The well-documented increase in atmospheric
concentrations of CO2 is directly attributable to
combustion of fossil fuels and wood. This increase is
expected to lead to a global warming of the atmosphere
near the surface of the earth but is expected to cause a
reduction in the temperature of the stratosphere (Fels et
al. 1980).
Lower stratospheric temperatures would have at least
two effects. First, the chemical removal processes
affecting ozone that were described earlier are sensitive
functions of temperature, being less efficient at lower
temperature. Consequently, with lower temperature the
equilibrium concentration of ozone would be higher.
Current models incorporating this effect suggest that the
steady state reduction in total ozone due to continuing
emissions of CFCs at 1977 rates would change from 5
percent to 9 percent to between 4 percent and 6 percent
if global CO2 were doubled concurrently (Hudson et al.
1982). (Global CO2 has increased by about 6 percent in
the past 22 years.)
The possible second effect of lower statospheric
temperatures resulting from increased CO2 is a thermally
driven change in stratospheric water vapor (H2O) caused
by a change in the temperature of the tropical tropopause.

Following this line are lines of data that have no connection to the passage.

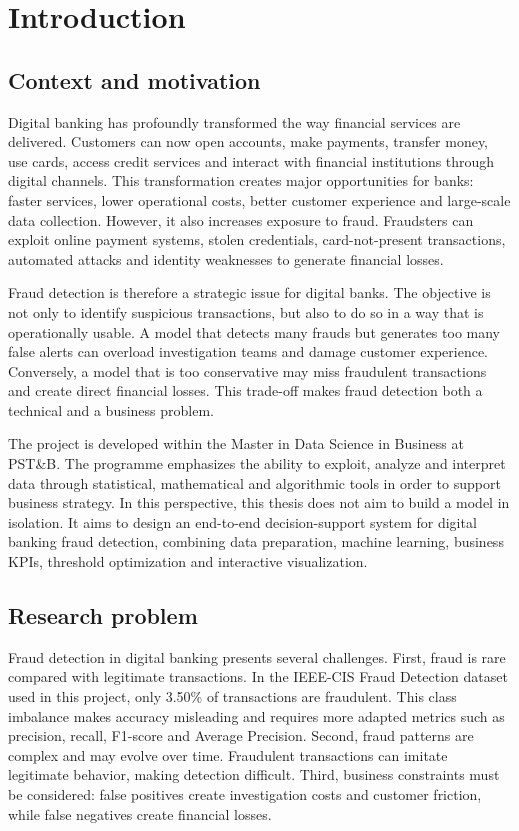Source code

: ﻿\documentclass[12pt,a4paper,oneside]{report}
\begin{document}
\chapter{Introduction}

\section{Context and motivation}

Digital banking has profoundly transformed the way financial services are delivered. Customers can now open accounts, make payments, transfer money, use cards, access credit services and interact with financial institutions through digital channels. This transformation creates major opportunities for banks: faster services, lower operational costs, better customer experience and large-scale data collection. However, it also increases exposure to fraud. Fraudsters can exploit online payment systems, stolen credentials, card-not-present transactions, automated attacks and identity weaknesses to generate financial losses.

Fraud detection is therefore a strategic issue for digital banks. The objective is not only to identify suspicious transactions, but also to do so in a way that is operationally usable. A model that detects many frauds but generates too many false alerts can overload investigation teams and damage customer experience. Conversely, a model that is too conservative may miss fraudulent transactions and create direct financial losses. This trade-off makes fraud detection both a technical and a business problem.

The project is developed within the Master in Data Science in Business at PST\&B. The programme emphasizes the ability to exploit, analyze and interpret data through statistical, mathematical and algorithmic tools in order to support business strategy. In this perspective, this thesis does not aim to build a model in isolation. It aims to design an end-to-end decision-support system for digital banking fraud detection, combining data preparation, machine learning, business KPIs, threshold optimization and interactive visualization.

\section{Research problem}

Fraud detection in digital banking presents several challenges. First, fraud is rare compared with legitimate transactions. In the IEEE-CIS Fraud Detection dataset used in this project, only 3.50\% of transactions are fraudulent. This class imbalance makes accuracy misleading and requires more adapted metrics such as precision, recall, F1-score and Average Precision. Second, fraud patterns are complex and may evolve over time. Fraudulent transactions can imitate legitimate behavior, making detection difficult. Third, business constraints must be considered: false positives create investigation costs and customer friction, while false negatives create financial losses.
\end{document}
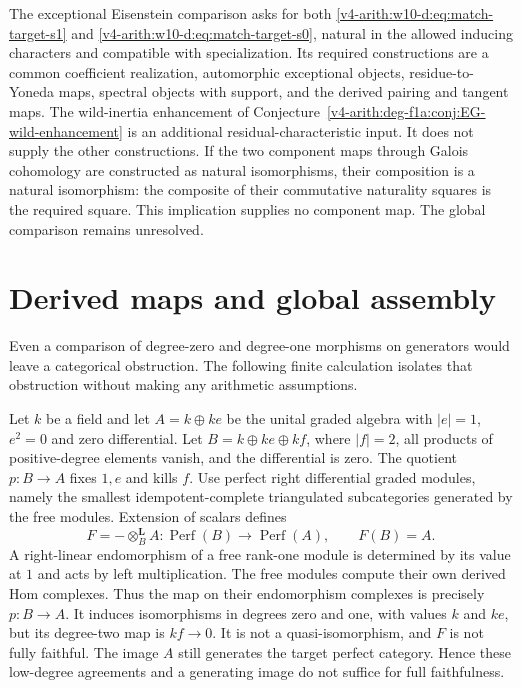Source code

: \begin{remark}
\label{v4-arith:w10-d:thm:class-match}
The exceptional Eisenstein comparison asks for both
\eqref{v4-arith:w10-d:eq:match-target-s1} and
\eqref{v4-arith:w10-d:eq:match-target-s0}, natural in the allowed
inducing characters and compatible with specialization.
Its required constructions are a common coefficient realization,
automorphic exceptional objects, residue-to-Yoneda maps, spectral
objects with support, and the derived pairing and tangent maps.
The wild-inertia enhancement of
Conjecture~\ref{v4-arith:deg-f1a:conj:EG-wild-enhancement} is an
additional residual-characteristic input. It does not supply the
other constructions. If the two component maps through Galois
cohomology are constructed as natural isomorphisms, their composition
is a natural isomorphism: the composite of their commutative naturality
squares is the required square. This implication supplies no component
map. The global comparison remains unresolved.
\end{remark}

\section{Derived maps and global assembly}

Even a comparison of degree-zero and degree-one morphisms on generators
would leave a categorical obstruction. The following finite calculation
isolates that obstruction without making any arithmetic assumptions.

\begin{example}
Let $k$ be a field and let $A=k\oplus ke$ be the unital graded algebra
with $|e|=1$, $e^2=0$ and zero differential. Let
$B=k\oplus ke\oplus kf$, where $|f|=2$, all products of positive-degree
elements vanish, and the differential is zero. The quotient $p:B\to A$
fixes $1,e$ and kills $f$. Use perfect right differential graded modules,
namely the smallest idempotent-complete triangulated subcategories
generated by the free modules. Extension of scalars defines
\[
 F=-\otimes_B^{\mathbf L}A:\operatorname{Perf}(B)
                 \longrightarrow\operatorname{Perf}(A),\qquad F(B)=A.
\]
A right-linear endomorphism of a free rank-one module is determined
by its value at $1$ and acts by left multiplication.
The free modules compute their own derived Hom complexes.
Thus the map on their endomorphism complexes is precisely $p:B\to A$.
It induces isomorphisms in degrees zero and one, with values $k$ and
$ke$, but its degree-two map is $kf\to0$.
It is not a quasi-isomorphism, and $F$ is not fully faithful.
The image $A$ still generates the target perfect category.
Hence these low-degree agreements and a generating image do not
suffice for full faithfulness.
\end{example}

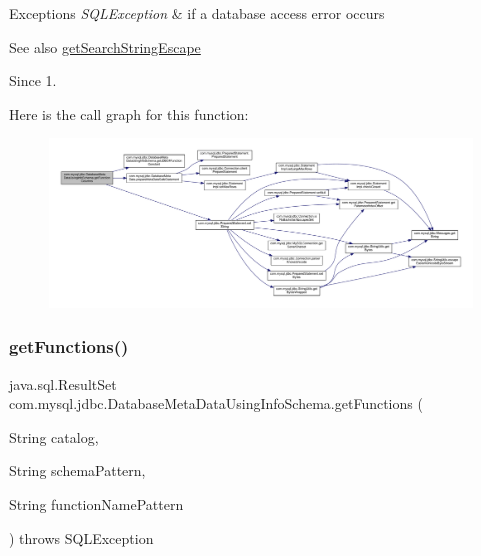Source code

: \begin{DoxyExceptions}{Exceptions}
{\em S\+Q\+L\+Exception} & if a database access error occurs \\
\hline
\end{DoxyExceptions}
\begin{DoxySeeAlso}{See also}
\mbox{\hyperlink{classcom_1_1mysql_1_1jdbc_1_1_database_meta_data_a210b7942557a965c3af550074bb6fe9d}{get\+Search\+String\+Escape}} 
\end{DoxySeeAlso}
\begin{DoxySince}{Since}
1. 
\end{DoxySince}
Here is the call graph for this function\+:
\nopagebreak
\begin{figure}[H]
\begin{center}
\leavevmode
\includegraphics[width=350pt]{classcom_1_1mysql_1_1jdbc_1_1_database_meta_data_using_info_schema_a2fa8933408d13c24d5bb5cc008a40bb0_cgraph}
\end{center}
\end{figure}
\mbox{\label{classcom_1_1mysql_1_1jdbc_1_1_database_meta_data_using_info_schema_a6c98ce4fc7444e6f16442fb9b450fb72}} 
\subsubsection{\texorpdfstring{get\+Functions()}{getFunctions()}}
{\footnotesize\ttfamily java.\+sql.\+Result\+Set com.\+mysql.\+jdbc.\+Database\+Meta\+Data\+Using\+Info\+Schema.\+get\+Functions (\begin{DoxyParamCaption}\item[{String}]{catalog,  }\item[{String}]{schema\+Pattern,  }\item[{String}]{function\+Name\+Pattern }\end{DoxyParamCaption}) throws S\+Q\+L\+Exception}


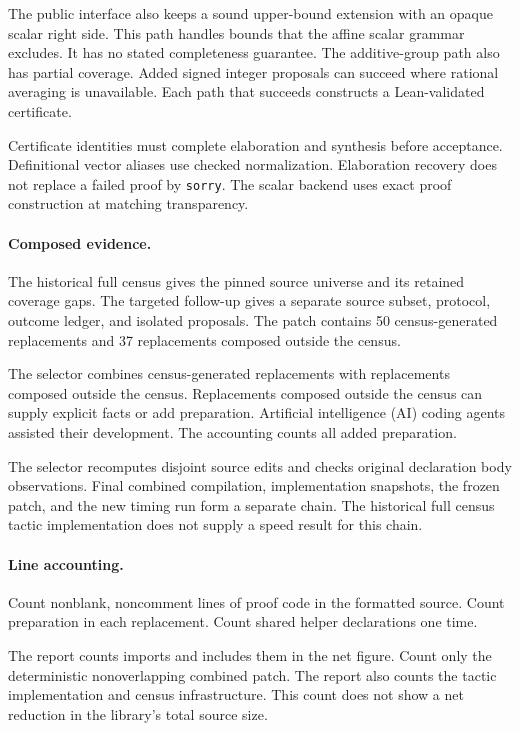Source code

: The public interface also keeps a sound upper-bound extension with an opaque scalar right side.
This path handles bounds that the affine scalar grammar excludes.
It has no stated completeness guarantee.
The additive-group path also has partial coverage.
Added signed integer proposals can succeed where rational averaging is unavailable.
Each path that succeeds constructs a Lean-validated certificate.

Certificate identities must complete elaboration and synthesis before acceptance.
Definitional vector aliases use checked normalization.
Elaboration recovery does not replace a failed proof by \texttt{sorry}.
The scalar backend uses exact proof construction at matching transparency.

\paragraph{Composed evidence.}
The historical full census gives the pinned source universe and its retained coverage gaps.
The targeted follow-up gives a separate source subset, protocol, outcome ledger, and isolated proposals.
The patch contains 50 census-generated replacements and 37 replacements composed outside the census.

The selector combines census-generated replacements with replacements composed outside the census.
Replacements composed outside the census can supply explicit facts or add preparation.
Artificial intelligence (AI) coding agents assisted their development.
The accounting counts all added preparation.

The selector recomputes disjoint source edits and checks original declaration body observations.
Final combined compilation, implementation snapshots, the frozen patch, and the new timing run form a separate chain.
The historical full census tactic implementation does not supply a speed result for this chain.

\paragraph{Line accounting.}
Count nonblank, noncomment lines of proof code in the formatted source.
Count preparation in each replacement.
Count shared helper declarations one time.

The report counts imports and includes them in the net figure.
Count only the deterministic nonoverlapping combined patch.
The report also counts the tactic implementation and census infrastructure.
This count does not show a net reduction in the library's total source size.

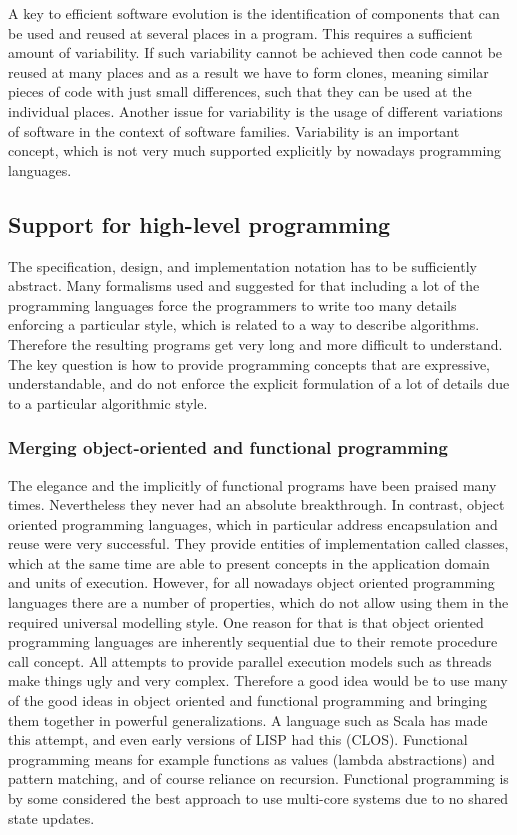 A key to efficient software evolution is the identification of 
components that can be used and reused at several places in a 
program. This requires a sufficient amount of variability. If such 
variability cannot be achieved then code cannot be reused at many 
places and as a result we have to form clones, meaning similar 
pieces of code with just small differences, such that they can be 
used at the individual places. Another issue for variability is the 
usage of different variations of software in the context of 
software families. Variability is an important concept, which is 
not very much supported explicitly by nowadays programming 
languages.

\subsection{Support for high-level programming}

The specification, design, and implementation notation has to be 
sufficiently abstract. Many formalisms used and suggested for that 
including a lot of the programming languages force the programmers 
to write too many details enforcing a particular style, which is 
related to a way to describe algorithms. Therefore the resulting 
programs get very long and more difficult to understand. The key 
question is how to provide programming concepts that are 
expressive, understandable, and do not enforce the explicit 
formulation of a lot of details due to a particular algorithmic 
style.


\subsubsection{Merging object-oriented and functional programming}

The elegance and the implicitly of functional programs have been 
praised many times. Nevertheless they never had an absolute 
breakthrough. In contrast, object oriented programming languages, 
which in particular address encapsulation and reuse were very 
successful. They provide entities of implementation called classes, 
which at the same time are able to present concepts in the 
application domain and units of execution. However, for all 
nowadays object oriented programming languages there are a number 
of properties, which do not allow using them in the required 
universal modelling style. One reason for that is that object 
oriented programming languages are inherently sequential due to 
their remote procedure call concept. All attempts to provide 
parallel execution models such as threads make things ugly and very 
complex. Therefore a good idea would be to use many of the good 
ideas in object oriented and functional programming and bringing 
them together in powerful generalizations. A language such as Scala 
has made this attempt, and even early versions of LISP had this 
(CLOS). Functional programming means for example functions as 
values (lambda abstractions) and pattern matching, and of course 
reliance on recursion. Functional programming is by some considered 
the best approach to use multi-core systems due to no shared state 
updates.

Dissociation of H2O provides the source of hydrogen
radicals, and these radicals play a key role in strato-
spheric chemistry regulating abundances of both active
NOk and C1X species in addition to their contributions
to reactions (3) and (5). A complete model for strato-
spheric chemistry should include a description of H2O
interactions, a requirement beyond current capability.
Stratospheric ozone may also vary in response to
changes in concentrations of CH4, which plays an
important role in reaction (lb) by regulating the
partitioning of chlorine between HC1 and C1O (Hudson et
al. 1982). Recent reports (Rasmussen and Khalil 1981)
suggest increases in global concentrations of CH4, but
likely future changes and their consequences are unknown.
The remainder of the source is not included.